Severino told reporters before Wednesday's game against the Boston Red Sox that he first felt the pain associated with his lat strain on the day he was scratched from what was to be his first spring training start.

"I think it was ... it happened that day," Severino said. "I don't know what happened there. I'm not really sure. But I think that was the day it happened."

Instead of being diagnosed with a lat strain that afternoon, March 5, Severino was officially sidelined with rotator cuff inflammation. The Yankees say that was all an MRI showed.

Because of that original diagnosis, the right-hander was required to be shut down for two weeks, before beginning a rehab program that general manager Brian Cashman once thought would get Severino back on a big league mound by May 1.

It was during Severino's rehab throwing program at the Yankees' complex in Tampa, Florida, that the team ordered a follow-up MRI. Three weeks into his throwing regimen, Severino hadn't quite advanced to the point at which he could throw off a mound. If he were simply dealing with inflammation, he should have been ready. So he and the team became alarmed.

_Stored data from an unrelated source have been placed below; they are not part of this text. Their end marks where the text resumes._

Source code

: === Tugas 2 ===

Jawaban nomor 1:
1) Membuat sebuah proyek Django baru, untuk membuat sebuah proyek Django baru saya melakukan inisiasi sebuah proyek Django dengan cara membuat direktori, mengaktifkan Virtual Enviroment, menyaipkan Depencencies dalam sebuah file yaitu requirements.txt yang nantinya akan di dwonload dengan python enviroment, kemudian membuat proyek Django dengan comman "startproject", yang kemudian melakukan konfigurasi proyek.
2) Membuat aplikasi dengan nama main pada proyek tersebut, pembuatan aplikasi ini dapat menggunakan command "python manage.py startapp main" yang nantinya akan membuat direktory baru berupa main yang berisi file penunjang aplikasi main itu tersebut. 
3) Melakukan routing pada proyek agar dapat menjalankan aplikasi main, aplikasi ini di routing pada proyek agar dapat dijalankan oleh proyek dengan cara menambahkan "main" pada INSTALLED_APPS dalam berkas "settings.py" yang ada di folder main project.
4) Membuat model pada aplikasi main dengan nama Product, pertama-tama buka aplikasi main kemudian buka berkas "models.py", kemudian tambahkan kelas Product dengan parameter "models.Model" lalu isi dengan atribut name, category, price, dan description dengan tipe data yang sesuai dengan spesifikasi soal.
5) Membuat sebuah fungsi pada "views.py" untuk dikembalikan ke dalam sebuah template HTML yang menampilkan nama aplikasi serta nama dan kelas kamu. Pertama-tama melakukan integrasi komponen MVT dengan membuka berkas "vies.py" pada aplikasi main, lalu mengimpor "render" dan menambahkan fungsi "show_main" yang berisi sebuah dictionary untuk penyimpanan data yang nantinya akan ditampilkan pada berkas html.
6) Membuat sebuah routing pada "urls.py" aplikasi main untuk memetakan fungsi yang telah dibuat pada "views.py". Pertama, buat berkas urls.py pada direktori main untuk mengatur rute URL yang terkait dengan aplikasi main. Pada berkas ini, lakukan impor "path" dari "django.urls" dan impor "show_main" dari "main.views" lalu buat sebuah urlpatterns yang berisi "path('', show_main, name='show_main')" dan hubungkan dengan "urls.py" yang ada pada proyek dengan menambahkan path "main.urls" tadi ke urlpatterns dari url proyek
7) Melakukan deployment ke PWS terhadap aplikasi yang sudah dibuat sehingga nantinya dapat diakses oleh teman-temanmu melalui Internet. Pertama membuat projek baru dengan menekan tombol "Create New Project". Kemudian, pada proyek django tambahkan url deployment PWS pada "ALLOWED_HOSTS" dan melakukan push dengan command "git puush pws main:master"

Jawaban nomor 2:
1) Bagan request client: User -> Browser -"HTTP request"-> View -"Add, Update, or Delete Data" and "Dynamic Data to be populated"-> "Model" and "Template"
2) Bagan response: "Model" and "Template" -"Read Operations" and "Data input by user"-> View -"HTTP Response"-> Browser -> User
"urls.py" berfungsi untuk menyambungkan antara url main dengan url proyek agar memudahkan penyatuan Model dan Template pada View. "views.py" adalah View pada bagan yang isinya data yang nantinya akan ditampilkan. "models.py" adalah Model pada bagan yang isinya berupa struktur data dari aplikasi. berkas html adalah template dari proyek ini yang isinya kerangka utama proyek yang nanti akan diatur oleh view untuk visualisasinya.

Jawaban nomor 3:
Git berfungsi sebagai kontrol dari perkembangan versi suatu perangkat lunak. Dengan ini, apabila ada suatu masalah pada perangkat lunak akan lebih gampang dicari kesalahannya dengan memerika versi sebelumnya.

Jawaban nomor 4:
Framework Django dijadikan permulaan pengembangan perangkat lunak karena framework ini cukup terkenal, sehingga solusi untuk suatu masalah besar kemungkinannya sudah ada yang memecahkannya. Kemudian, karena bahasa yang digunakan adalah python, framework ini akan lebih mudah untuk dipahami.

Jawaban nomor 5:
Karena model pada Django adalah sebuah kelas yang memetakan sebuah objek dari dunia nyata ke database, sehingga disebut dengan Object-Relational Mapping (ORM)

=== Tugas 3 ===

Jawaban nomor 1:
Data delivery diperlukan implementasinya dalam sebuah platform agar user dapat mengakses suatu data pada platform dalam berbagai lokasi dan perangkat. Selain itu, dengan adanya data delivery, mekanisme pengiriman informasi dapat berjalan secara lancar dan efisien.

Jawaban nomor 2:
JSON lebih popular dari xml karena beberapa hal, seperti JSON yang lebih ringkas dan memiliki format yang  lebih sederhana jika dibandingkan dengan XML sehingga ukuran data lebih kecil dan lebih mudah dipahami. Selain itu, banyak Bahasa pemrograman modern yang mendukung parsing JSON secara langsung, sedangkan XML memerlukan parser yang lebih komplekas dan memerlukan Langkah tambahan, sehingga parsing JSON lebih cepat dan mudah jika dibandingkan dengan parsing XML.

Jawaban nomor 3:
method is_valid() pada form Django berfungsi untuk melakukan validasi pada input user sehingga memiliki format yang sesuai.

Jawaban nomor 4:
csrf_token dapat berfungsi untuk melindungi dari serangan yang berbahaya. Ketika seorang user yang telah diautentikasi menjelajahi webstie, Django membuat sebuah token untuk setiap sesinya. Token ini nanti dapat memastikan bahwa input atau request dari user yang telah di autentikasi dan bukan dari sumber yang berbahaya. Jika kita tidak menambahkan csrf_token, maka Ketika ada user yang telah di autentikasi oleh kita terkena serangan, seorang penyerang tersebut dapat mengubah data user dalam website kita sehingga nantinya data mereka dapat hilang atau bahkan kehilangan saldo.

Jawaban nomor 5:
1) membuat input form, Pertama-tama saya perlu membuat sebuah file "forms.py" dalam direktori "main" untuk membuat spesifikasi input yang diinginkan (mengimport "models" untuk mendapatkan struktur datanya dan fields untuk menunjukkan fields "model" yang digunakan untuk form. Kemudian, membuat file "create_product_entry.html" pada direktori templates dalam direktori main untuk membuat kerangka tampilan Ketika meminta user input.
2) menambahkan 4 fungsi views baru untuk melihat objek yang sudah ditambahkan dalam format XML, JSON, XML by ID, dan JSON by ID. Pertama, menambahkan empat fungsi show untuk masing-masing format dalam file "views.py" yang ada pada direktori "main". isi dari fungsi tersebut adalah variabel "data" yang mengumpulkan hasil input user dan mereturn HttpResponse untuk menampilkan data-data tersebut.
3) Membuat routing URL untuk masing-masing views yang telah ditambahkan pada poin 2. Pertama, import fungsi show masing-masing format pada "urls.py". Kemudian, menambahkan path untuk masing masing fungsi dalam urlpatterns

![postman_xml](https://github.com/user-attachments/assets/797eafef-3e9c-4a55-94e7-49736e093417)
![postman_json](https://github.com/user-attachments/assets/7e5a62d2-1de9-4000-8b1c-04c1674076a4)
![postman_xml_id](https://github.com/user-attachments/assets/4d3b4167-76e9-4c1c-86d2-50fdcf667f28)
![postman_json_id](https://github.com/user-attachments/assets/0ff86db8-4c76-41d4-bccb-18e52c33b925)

"I was playing catch and I never [felt pain]," Severino said. "[But] it just wasn't progressing. It was really slow. I [knew] something was going on ... inflammation, that goes quickly. So I knew it was something else."

After undergoing the MRI last Tuesday in New York, Severino was told he had the lat strain, a more serious injury that occurs in the large lateral muscle that exists in a person's back. With the new diagnosis, Severino isn't allowed to throw until the second-to-last week in May. Since he'll be in need of a full "spring training" before pitching again, Severino likely won't be back until after the All-Star break.

Severino said he isn't sure why his original diagnosis was so different from what has come since.

"At that time [March 5], it was my back, and this time, they did the same thing. The same MRI in the shoulder," Severino said. "So I don't know what happened there."

Manager Aaron Boone said the Yankees are trying to figure out everything they can about Severino's injury and how it occurred. The pitcher still contends it was a slider he threw during his pregame warm-up 10 minutes before that scheduled spring training start that caused him the initial pain.

"We're just, as best we can as an organization, just trying to pinpoint [it]," Boone said. "You try and pinpoint injuries the best you can. From doctors to medical staff to the person to us, and try and get them back in the best treatment and the best answers.

"Sometimes there's injuries that happen and you know right away this is when it happened and this is exactly what it is. Some injuries are a little more gray and tougher to diagnose. The bottom line is, we feel like we know what he has and where it's at, and hopefully taking all the right steps to get him back as soon as possible and as healthy as possible."

Cashman told the New York Times that he is conducting a thorough investigation in order to unravel the mystery involving Severino's injury.

"I'm walking through the entire process. I'm not going to deliver a Mueller report whenever I conclude it," Cashman said. "But we're going through and I'm personally engaging every aspect."